On the other hand, I have never read anything by Karen Traviss. She fit the old !SFnal Tomboy! profile so exactly, I thought I already knew her work well. . . I should give her a try, but clearly you don't start with Judge.

And last night (finally getting there) we watched the Tigers In Bhutan show. How lovely it was, and how thrilling. All those different big cats! And the pika, and the dried medicinal caterpillar with fungus growing out of its head. But I was afraid. Don't tell! I kept thinking. Don't tell! I just hope none of those dxxxxd Traditional Medicine tycoons were paying too much attention.

The Sword, The Mirror and the Jewel

Tuesday September 14th, cool morning, herring gulls crying, grey skies thick with rain.

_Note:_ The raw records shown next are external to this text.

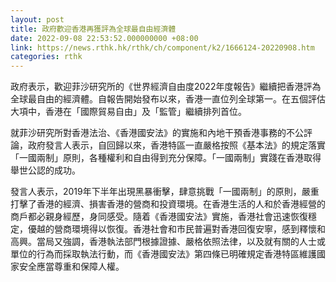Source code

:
 ```yaml
---
layout: post
title: 政府歡迎香港再獲評為全球最自由經濟體
date: 2022-09-08 22:53:52.000000000 +08:00
link: https://news.rthk.hk/rthk/ch/component/k2/1666124-20220908.htm
categories: rthk
---
```


政府表示，歡迎菲沙研究所的《世界經濟自由度2022年度報告》繼續把香港評為全球最自由的經濟體。自報告開始發布以來，香港一直位列全球第一。在五個評估大項中，香港在「國際貿易自由」及「監管」繼續排列首位。

就菲沙研究所對香港法治、《香港國安法》的實施和內地干預香港事務的不公評論，政府發言人表示，自回歸以來，香港特區一直嚴格按照《基本法》的規定落實「一國兩制」原則，各種權利和自由得到充分保障。「一國兩制」實踐在香港取得舉世公認的成功。

發言人表示，2019年下半年出現黑暴衝擊，肆意挑戰「一國兩制」的原則，嚴重打擊了香港的經濟、損害香港的營商和投資環境。在香港生活的人和於香港經營的商戶都必親身經歷，身同感受。隨着《香港國安法》實施，香港社會迅速恢復穩定，優越的營商環境得以恢復。香港社會和市民普遍對香港回復安寧，感到釋懷和高興。當局又強調，香港執法部門根據證據、嚴格依照法律，以及就有關的人士或單位的行為而採取執法行動，而《香港國安法》第四條已明確規定香港特區維護國家安全應當尊重和保障人權。
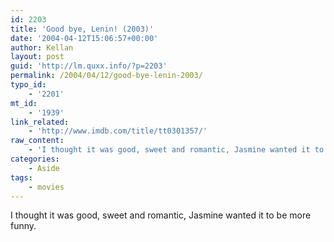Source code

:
 ```yaml
---
id: 2203
title: 'Good bye, Lenin! (2003)'
date: '2004-04-12T15:06:57+00:00'
author: Kellan
layout: post
guid: 'http://lm.quxx.info/?p=2203'
permalink: /2004/04/12/good-bye-lenin-2003/
typo_id:
    - '2201'
mt_id:
    - '1939'
link_related:
    - 'http://www.imdb.com/title/tt0301357/'
raw_content:
    - 'I thought it was good, sweet and romantic, Jasmine wanted it to be more funny.'
categories:
    - Aside
tags:
    - movies
---
```


I thought it was good, sweet and romantic, Jasmine wanted it to be more funny.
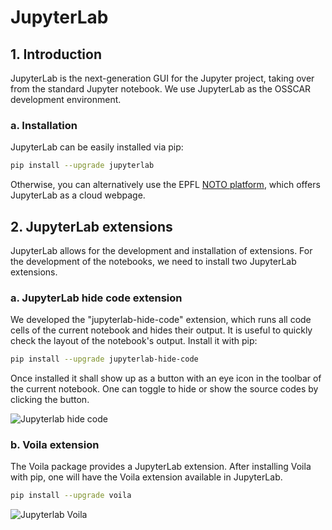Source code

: # JupyterLab

## 1. Introduction

JupyterLab is the next-generation GUI for the Jupyter project, taking over from the standard Jupyter notebook. We use JupyterLab as the OSSCAR development
environment. 

### a. Installation

JupyterLab can be easily installed via pip:

```bash
pip install --upgrade jupyterlab
```

Otherwise, you can alternatively use the
EPFL <a href="https://noto.epfl.ch">NOTO platform</a>, which offers JupyterLab
as a cloud webpage.

## 2. JupyterLab extensions

JupyterLab allows for the development and installation of extensions. For the development of the
notebooks, we need to install two JupyterLab extensions.

### a. JupyterLab hide code extension

We developed the "jupyterlab-hide-code" extension, which runs all code cells of the current notebook and hides their output. It is useful to quickly check the layout of the notebook's output. Install it with pip:

```bash
pip install --upgrade jupyterlab-hide-code
```

Once installed it shall show up as a button with an eye icon in the toolbar of the current notebook. One can
toggle to hide or show the source codes by clicking the button.

![Jupyterlab hide code](./images/hide-input.gif)

### b. Voila extension

The Voila package provides a JupyterLab extension. After installing Voila with
pip, one will have the Voila extension available in JupyterLab.

```bash
pip install --upgrade voila 
```

![Jupyterlab Voila](./images/jupyterlab_voila.gif)
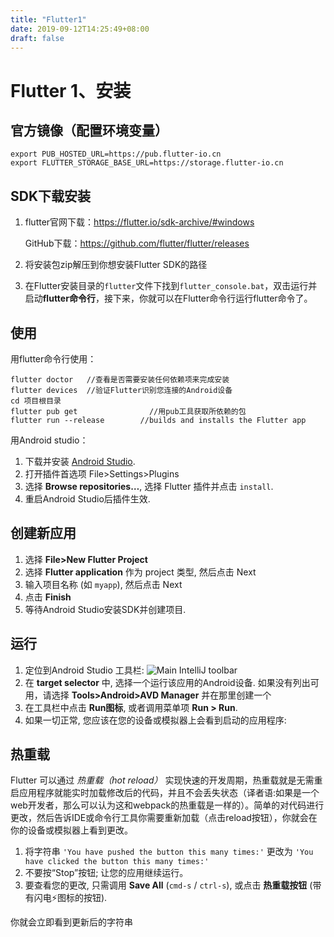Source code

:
 ```yaml
---
title: "Flutter1"
date: 2019-09-12T14:25:49+08:00
draft: false
---
```


# Flutter 1、安装

## 官方镜像（配置环境变量）

```
export PUB_HOSTED_URL=https://pub.flutter-io.cn
export FLUTTER_STORAGE_BASE_URL=https://storage.flutter-io.cn
```

## SDK下载安装

1. flutter官网下载：https://flutter.io/sdk-archive/#windows

   GitHub下载：https://github.com/flutter/flutter/releases

2. 将安装包zip解压到你想安装Flutter SDK的路径

3. 在Flutter安装目录的`flutter`文件下找到`flutter_console.bat`，双击运行并启动**flutter命令行**，接下来，你就可以在Flutter命令行运行flutter命令了。

## 使用

用flutter命令行使用：

```commandline
flutter doctor   //查看是否需要安装任何依赖项来完成安装
flutter devices  //验证Flutter识别您连接的Android设备
cd 项目根目录
flutter pub get                //用pub工具获取所依赖的包
flutter run --release        //builds and installs the Flutter app
```

用Android studio：

1. 下载并安装 [Android Studio](https://developer.android.com/studio/index.html).
2. 打开插件首选项 File>Settings>Plugins
3. 选择 **Browse repositories…**, 选择 Flutter 插件并点击 `install`.
4. 重启Android Studio后插件生效.

## 创建新应用

1. 选择 **File>New Flutter Project**
2. 选择 **Flutter application** 作为 project 类型, 然后点击 Next
3. 输入项目名称 (如 `myapp`), 然后点击 Next
4. 点击 **Finish**
5. 等待Android Studio安装SDK并创建项目.

## 运行

1. 定位到Android Studio 工具栏:
   ![Main IntelliJ toolbar](https://flutterchina.club/images/intellij/main-toolbar.png)
2. 在 **target selector** 中, 选择一个运行该应用的Android设备. 如果没有列出可用，请选择 **Tools>Android>AVD Manager** 并在那里创建一个
3. 在工具栏中点击 **Run图标**, 或者调用菜单项 **Run > Run**.
4. 如果一切正常, 您应该在您的设备或模拟器上会看到启动的应用程序:

## 热重载

Flutter 可以通过 *热重载（hot reload）* 实现快速的开发周期，热重载就是无需重启应用程序就能实时加载修改后的代码，并且不会丢失状态（译者语:如果是一个web开发者，那么可以认为这和webpack的热重载是一样的）。简单的对代码进行更改，然后告诉IDE或命令行工具你需要重新加载（点击reload按钮），你就会在你的设备或模拟器上看到更改。

1. 将字符串
   `'You have pushed the button this many times:'` 更改为
   `'You have clicked the button this many times:'`
2. 不要按“Stop”按钮; 让您的应用继续运行。
3. 要查看您的更改, 只需调用 **Save All** (`cmd-s` / `ctrl-s`), 或点击 **热重载按钮** (带有闪电⚡️图标的按钮).

你就会立即看到更新后的字符串


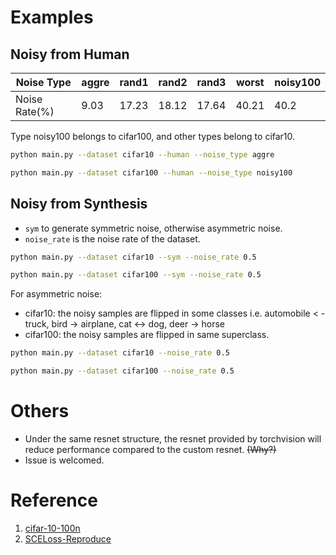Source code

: 



# Examples
## Noisy from Human
| Noise Type    | aggre | rand1 | rand2 | rand3 | worst | noisy100 |
|---------------|-------|-------|-------|-------|-------|----------|
| Noise Rate(%) | 9.03  | 17.23 | 18.12 | 17.64 | 40.21 | 40.2     |

Type noisy100 belongs to cifar100, and other types belong to cifar10.
```bash
python main.py --dataset cifar10 --human --noise_type aggre
```
```bash
python main.py --dataset cifar100 --human --noise_type noisy100
```
## Noisy from Synthesis
- `sym` to generate symmetric noise, otherwise asymmetric noise.
- `noise_rate` is the noise rate of the dataset.
```bash
python main.py --dataset cifar10 --sym --noise_rate 0.5
```
```bash
python main.py --dataset cifar100 --sym --noise_rate 0.5
```

For asymmetric noise:
- cifar10: the noisy samples are flipped in some classes i.e. automobile < - truck, bird -> airplane, cat <-> dog, deer -> horse
- cifar100: the noisy samples are flipped in same superclass.

```bash
python main.py --dataset cifar10 --noise_rate 0.5
```

```bash
python main.py --dataset cifar100 --noise_rate 0.5
```


# Others
- Under the same resnet structure, the resnet provided by torchvision will reduce performance compared to the custom resnet. ~~(Why?)~~
- Issue is welcomed.

# Reference
1. [cifar-10-100n](https://github.com/UCSC-REAL/cifar-10-100n)
2. [SCELoss-Reproduce](https://github.com/HanxunH/SCELoss-Reproduce/)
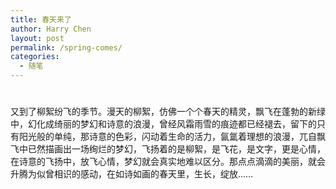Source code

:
 ```yaml
---
title: 春天来了
author: Harry Chen
layout: post
permalink: /spring-comes/
categories:
  - 随笔
---
```

# 

又到了柳絮纷飞的季节。漫天的柳絮，仿佛一个个春天的精灵，飘飞在蓬勃的新绿中，幻化成绮丽的梦幻和诗意的浪漫，曾经风霜雨雪的痕迹都已经褪去，留下的只有阳光般的单纯，那诗意的色彩，闪动着生命的活力，氤氲着理想的浪漫，兀自飘飞中已然描画出一场绚烂的梦幻，飞扬着的是柳絮，是飞花，是文字，更是心情，在诗意的飞扬中，放飞心情，梦幻就会真实地难以区分。那点点滴滴的美丽，就会升腾为似曾相识的感动，在如诗如画的春天里，生长，绽放……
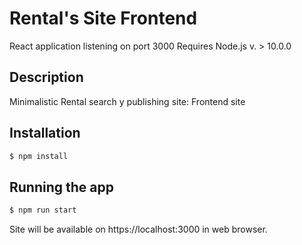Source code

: 
# Rental's Site Frontend

React application listening on port 3000
Requires Node.js v. > 10.0.0

## Description

Minimalistic Rental search y publishing site: Frontend site

## Installation

```bash
$ npm install
```

## Running the app

```bash
$ npm run start
```

Site will be available on https://localhost:3000 in web browser.
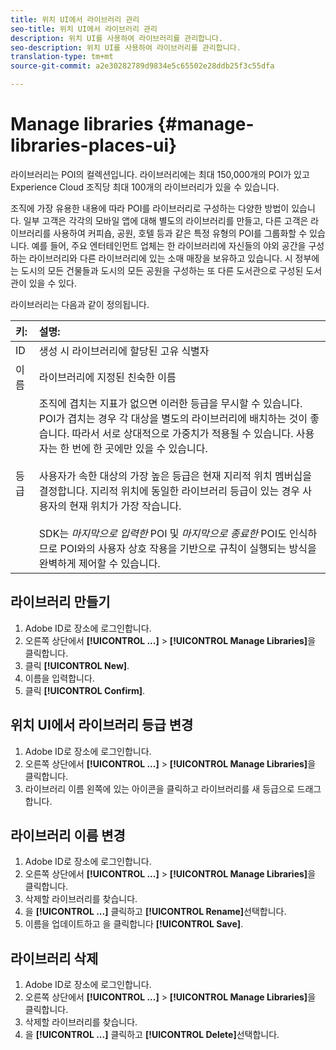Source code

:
 ```yaml
---
title: 위치 UI에서 라이브러리 관리
seo-title: 위치 UI에서 라이브러리 관리
description: 위치 UI를 사용하여 라이브러리를 관리합니다.
seo-description: 위치 UI를 사용하여 라이브러리를 관리합니다.
translation-type: tm+mt
source-git-commit: a2e30282789d9834e5c65502e28ddb25f3c55dfa

---
```



# Manage libraries {#manage-libraries-places-ui}

라이브러리는 POI의 컬렉션입니다. 라이브러리에는 최대 150,000개의 POI가 있고 Experience Cloud 조직당 최대 100개의 라이브러리가 있을 수 있습니다.

조직에 가장 유용한 내용에 따라 POI를 라이브러리로 구성하는 다양한 방법이 있습니다. 일부 고객은 각각의 모바일 앱에 대해 별도의 라이브러리를 만들고, 다른 고객은 라이브러리를 사용하여 커피숍, 공원, 호텔 등과 같은 특정 유형의 POI를 그룹화할 수 있습니다. 예를 들어, 주요 엔터테인먼트 업체는 한 라이브러리에 자신들의 야외 공간을 구성하는 라이브러리와 다른 라이브러리에 있는 소매 매장을 보유하고 있습니다. 시 정부에는 도시의 모든 건물들과 도시의 모든 공원을 구성하는 또 다른 도서관으로 구성된 도서관이 있을 수 있다.

라이브러리는 다음과 같이 정의됩니다.

| 키: | 설명: |
| :--- | :--- |
| ID | 생성 시 라이브러리에 할당된 고유 식별자 |
| 이름 | 라이브러리에 지정된 친숙한 이름 |
| 등급 | 조직에 겹치는 지표가 없으면 이러한 등급을 무시할 수 있습니다. POI가 겹치는 경우 각 대상을 별도의 라이브러리에 배치하는 것이 좋습니다. 따라서 서로 상대적으로 가중치가 적용될 수 있습니다. 사용자는 한 번에 한 곳에만 있을 수 있습니다. <br><br>사용자가 속한 대상의 가장 높은 등급은 현재 지리적 위치 멤버십을 결정합니다. 지리적 위치에 동일한 라이브러리 등급이 있는 경우 사용자의 현재 위치가 가장 작습니다. <br><br>SDK는 *마지막으로 입력한* POI 및 *마지막으로 종료한* POI도 인식하므로 POI와의 사용자 상호 작용을 기반으로 규칙이 실행되는 방식을 완벽하게 제어할 수 있습니다. |

## 라이브러리 만들기

1. Adobe ID로 장소에 로그인합니다.
1. 오른쪽 상단에서 **[!UICONTROL ...]** &gt; **[!UICONTROL Manage Libraries]**&#x200B;을 클릭합니다.
1. 클릭 **[!UICONTROL New]**.
1. 이름을 입력합니다.
1. 클릭 **[!UICONTROL Confirm]**.

## 위치 UI에서 라이브러리 등급 변경

1. Adobe ID로 장소에 로그인합니다.
1. 오른쪽 상단에서 **[!UICONTROL ...]** &gt; **[!UICONTROL Manage Libraries]**&#x200B;을 클릭합니다.
1. 라이브러리 이름 왼쪽에 있는 아이콘을 클릭하고 라이브러리를 새 등급으로 드래그합니다.

## 라이브러리 이름 변경

1. Adobe ID로 장소에 로그인합니다.
1. 오른쪽 상단에서 **[!UICONTROL ...]** &gt; **[!UICONTROL Manage Libraries]**&#x200B;을 클릭합니다.
1. 삭제할 라이브러리를 찾습니다.
1. 을 **[!UICONTROL ...]** 클릭하고 **[!UICONTROL Rename]**&#x200B;선택합니다.
1. 이름을 업데이트하고 을 클릭합니다 **[!UICONTROL Save]**.

## 라이브러리 삭제

1. Adobe ID로 장소에 로그인합니다.
1. 오른쪽 상단에서 **[!UICONTROL ...]** &gt; **[!UICONTROL Manage Libraries]**&#x200B;을 클릭합니다.
1. 삭제할 라이브러리를 찾습니다.
1. 을 **[!UICONTROL ...]** 클릭하고 **[!UICONTROL Delete]**&#x200B;선택합니다.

I used to think the Studio Ghibli movies were stateless, set in some Cloud Cuckoo land, a Japanese cartoon version of the Fairytale Mediaeval Europe invented by Disney. Then I saw Tokyo Story, a grim and rather repellent Great Movie by Kurosawa, and there was Miyasaki's lost country, right there: the crooked roofs, the jumbled little streets, the causewayed paths between the rice paddies, a homely countryside close by the tumbling haphazard low-rise warren of the industrial city. (reminding me very much of the outskirts of Manchester, when I was a child myself).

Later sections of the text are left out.